My husband called early this morning. 1:30 this morning. Scared me to death. I saw it was his name on the phone and said hello. Hello hello. I could hear him talking but nothing. I kept saying hello. I thought I was dreaming. It was so weird. I kept trying to get him to hear me. He was talking to a nurse and telling her his doctors names. I finally hung up and called him back. He answered right away. He said he had looked on his phone to get my number. Didn't know he called me.

Anyway, he said they had just done an ultra sound on his legs. They found a blood clot behind his right knee. He got a shot to break it up. We don't know if it had been there for awhile or just happened. And he was hungry so had some crackers and milk. And was freezing cold. Covered up with 4 blankets.

I could not go back to sleep after that. It was 1:30 in the morning on May 28th that my mother called to tell me my step dad had just died. So when I saw the time on my phone, it freaked me out really bad. I did finally lay down and slept a little. But it really shook me up. But then, I thought if my husband had died, the hospital would have called, not him. Geesh.

I was at the hospital til about 7 tonight. Both daughters came. Poor Abby is so sick with a sinus infection. I am making her some elderberry syrup right now. I still hate when my kids are sick.

Tiny has something called Venous something. That's what the wound specialist is saying is on his feet. She explained how this happens. Especially to diabetics. So she had ordered a silver steroid cream to put on the wounds. But it had not come in when I left. So his feet have not been treated at all. He is being pumped full of antibiotics though.

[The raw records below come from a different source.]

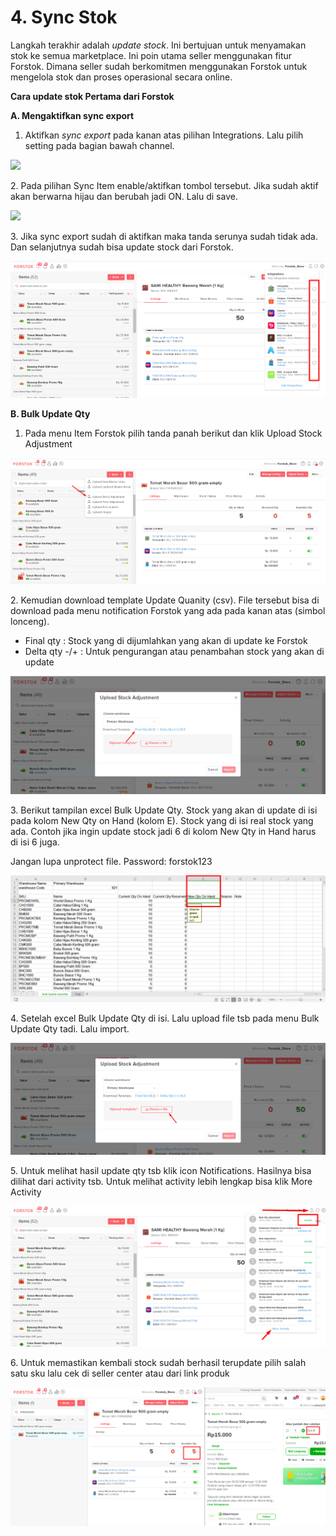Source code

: # 4. Sync Stok

Langkah terakhir adalah _update stock_. Ini bertujuan untuk menyamakan stok ke semua marketplace. Ini poin utama seller menggunakan fitur Forstok. Dimana seller sudah berkomitmen menggunakan Forstok untuk mengelola stok dan proses operasional secara online.

**Cara update stok Pertama dari Forstok**

**A. Mengaktifkan sync export**

1. Aktifkan _sync export_ pada kanan atas pilihan Integrations. Lalu pilih setting pada bagian bawah channel.

![](https://s3.amazonaws.com/cdn.freshdesk.com/data/helpdesk/attachments/production/48062344507/original/4NXOQ9VACcSo4YDyaXKQKqN0iko\_Z6DPjw.png?1601635163)

2\. Pada pilihan Sync Item enable/aktifkan tombol tersebut. Jika sudah aktif akan berwarna hijau dan berubah jadi ON. Lalu di save.



![](https://s3.amazonaws.com/cdn.freshdesk.com/data/helpdesk/attachments/production/48062344504/original/\_5x\_v00ETAJc5g-LRdZVN3bBxjYDKszWPg.png?1601635162)

3\. Jika sync export sudah di aktifkan maka tanda serunya sudah tidak ada. Dan selanjutnya sudah bisa update stock dari Forstok.

![](<../../.gitbook/assets/image (152).png>)

**B. Bulk Update Qty**

1. Pada menu Item Forstok pilih tanda panah berikut dan klik Upload Stock Adjustment&#x20;

![](<../../.gitbook/assets/image (408).png>)

2\. Kemudian download template Update Quanity (csv). File tersebut bisa di download pada menu notification Forstok yang ada pada kanan atas (simbol lonceng).

* Final qty : Stock yang di dijumlahkan yang akan di update ke Forstok
* Delta qty -/+ : Untuk pengurangan atau penambahan stock yang akan di update

![](<../../.gitbook/assets/image (300).png>)

3\. Berikut tampilan excel Bulk Update Qty. Stock yang akan di update di isi pada kolom New Qty on Hand (kolom E). Stock yang di isi real stock yang ada. Contoh jika ingin update stock jadi 6 di kolom New Qty in Hand harus di isi 6 juga.

Jangan lupa unprotect file. Password: forstok123

![](<../../.gitbook/assets/image (183).png>)

4\. Setelah excel Bulk Update Qty di isi. Lalu upload file tsb pada menu Bulk Update Qty tadi. Lalu import.

![](<../../.gitbook/assets/image (299).png>)

5\. Untuk melihat hasil update qty tsb klik icon Notifications. Hasilnya bisa dilihat dari activity tsb. Untuk melihat activity lebih lengkap bisa klik More Activity

![](<../../.gitbook/assets/image (8).png>)

6\. Untuk memastikan kembali stock sudah berhasil terupdate pilih salah satu sku lalu cek di seller center atau dari link produk

![](<../../.gitbook/assets/image (407).png>)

Blood pressure and blood sugar are quite high right now as well. With all he's been getting, it's to be expected.

Oh Lord, this is really something I have not prepared myself for. I know people go through this all the time. I was just not ready. My mother wrote a post about him. How he always gets me roses for our anniversary and how he waited til he got nearly home to go in to get a dozen roses for me. As sick as he was, he got me roses. Then called me and said he didn't think he'd make it home.  It hasn't hit me yet. I love him.